§ DATA IN THIS EXERCISE:
————————
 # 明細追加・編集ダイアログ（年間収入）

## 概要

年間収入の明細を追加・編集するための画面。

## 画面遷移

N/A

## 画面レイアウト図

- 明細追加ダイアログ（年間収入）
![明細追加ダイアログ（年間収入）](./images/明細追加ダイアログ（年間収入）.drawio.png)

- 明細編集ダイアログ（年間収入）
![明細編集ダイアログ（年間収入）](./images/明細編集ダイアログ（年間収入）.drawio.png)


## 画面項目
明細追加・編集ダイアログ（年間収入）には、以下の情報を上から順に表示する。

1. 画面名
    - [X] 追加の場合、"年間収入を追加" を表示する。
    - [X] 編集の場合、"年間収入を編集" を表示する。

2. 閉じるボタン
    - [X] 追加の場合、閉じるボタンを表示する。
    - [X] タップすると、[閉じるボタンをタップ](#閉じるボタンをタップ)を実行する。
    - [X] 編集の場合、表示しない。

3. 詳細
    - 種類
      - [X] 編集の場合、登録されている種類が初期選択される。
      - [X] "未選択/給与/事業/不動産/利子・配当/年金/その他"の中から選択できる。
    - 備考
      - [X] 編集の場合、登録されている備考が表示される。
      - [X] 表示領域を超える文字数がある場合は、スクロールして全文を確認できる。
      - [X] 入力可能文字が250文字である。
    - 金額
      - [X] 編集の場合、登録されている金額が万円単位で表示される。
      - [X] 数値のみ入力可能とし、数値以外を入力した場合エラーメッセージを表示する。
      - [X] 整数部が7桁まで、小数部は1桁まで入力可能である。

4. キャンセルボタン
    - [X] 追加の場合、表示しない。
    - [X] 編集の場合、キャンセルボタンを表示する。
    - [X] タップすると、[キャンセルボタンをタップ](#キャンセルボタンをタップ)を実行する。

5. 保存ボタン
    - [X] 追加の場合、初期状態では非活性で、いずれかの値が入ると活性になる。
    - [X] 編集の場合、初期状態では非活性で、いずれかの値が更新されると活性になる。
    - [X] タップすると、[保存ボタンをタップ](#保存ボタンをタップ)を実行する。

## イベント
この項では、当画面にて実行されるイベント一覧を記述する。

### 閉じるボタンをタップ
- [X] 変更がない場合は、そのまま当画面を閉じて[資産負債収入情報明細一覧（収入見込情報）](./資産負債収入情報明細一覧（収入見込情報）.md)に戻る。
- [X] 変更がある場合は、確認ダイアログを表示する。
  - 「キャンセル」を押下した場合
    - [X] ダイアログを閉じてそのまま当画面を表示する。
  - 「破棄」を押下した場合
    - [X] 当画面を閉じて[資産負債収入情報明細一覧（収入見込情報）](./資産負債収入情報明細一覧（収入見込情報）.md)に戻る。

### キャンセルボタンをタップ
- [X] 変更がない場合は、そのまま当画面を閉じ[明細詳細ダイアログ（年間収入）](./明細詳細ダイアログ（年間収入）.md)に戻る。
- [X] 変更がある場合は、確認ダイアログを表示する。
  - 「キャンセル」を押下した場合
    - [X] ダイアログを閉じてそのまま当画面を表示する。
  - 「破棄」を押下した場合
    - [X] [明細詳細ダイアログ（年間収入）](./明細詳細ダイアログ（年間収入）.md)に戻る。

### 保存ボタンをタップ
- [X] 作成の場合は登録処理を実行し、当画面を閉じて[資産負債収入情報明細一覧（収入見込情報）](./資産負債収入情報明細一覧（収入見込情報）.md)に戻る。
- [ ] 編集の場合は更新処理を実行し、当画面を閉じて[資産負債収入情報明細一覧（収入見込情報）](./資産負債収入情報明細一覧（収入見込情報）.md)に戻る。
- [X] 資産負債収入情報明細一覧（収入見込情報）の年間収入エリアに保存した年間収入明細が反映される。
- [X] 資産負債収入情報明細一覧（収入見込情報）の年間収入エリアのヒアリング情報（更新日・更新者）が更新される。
————————
§ YOUR OBJECTIVE: Return, exactly and without additions, the lines that run from the one containing "### 閉じるボタンをタップ" to the end of the material above.

§ SOLUTION:
### 閉じるボタンをタップ
- [X] 変更がない場合は、そのまま当画面を閉じて[資産負債収入情報明細一覧（収入見込情報）](./資産負債収入情報明細一覧（収入見込情報）.md)に戻る。
- [X] 変更がある場合は、確認ダイアログを表示する。
  - 「キャンセル」を押下した場合
    - [X] ダイアログを閉じてそのまま当画面を表示する。
  - 「破棄」を押下した場合
    - [X] 当画面を閉じて[資産負債収入情報明細一覧（収入見込情報）](./資産負債収入情報明細一覧（収入見込情報）.md)に戻る。

### キャンセルボタンをタップ
- [X] 変更がない場合は、そのまま当画面を閉じ[明細詳細ダイアログ（年間収入）](./明細詳細ダイアログ（年間収入）.md)に戻る。
- [X] 変更がある場合は、確認ダイアログを表示する。
  - 「キャンセル」を押下した場合
    - [X] ダイアログを閉じてそのまま当画面を表示する。
  - 「破棄」を押下した場合
    - [X] [明細詳細ダイアログ（年間収入）](./明細詳細ダイアログ（年間収入）.md)に戻る。

### 保存ボタンをタップ
- [X] 作成の場合は登録処理を実行し、当画面を閉じて[資産負債収入情報明細一覧（収入見込情報）](./資産負債収入情報明細一覧（収入見込情報）.md)に戻る。
- [ ] 編集の場合は更新処理を実行し、当画面を閉じて[資産負債収入情報明細一覧（収入見込情報）](./資産負債収入情報明細一覧（収入見込情報）.md)に戻る。
- [X] 資産負債収入情報明細一覧（収入見込情報）の年間収入エリアに保存した年間収入明細が反映される。
- [X] 資産負債収入情報明細一覧（収入見込情報）の年間収入エリアのヒアリング情報（更新日・更新者）が更新される。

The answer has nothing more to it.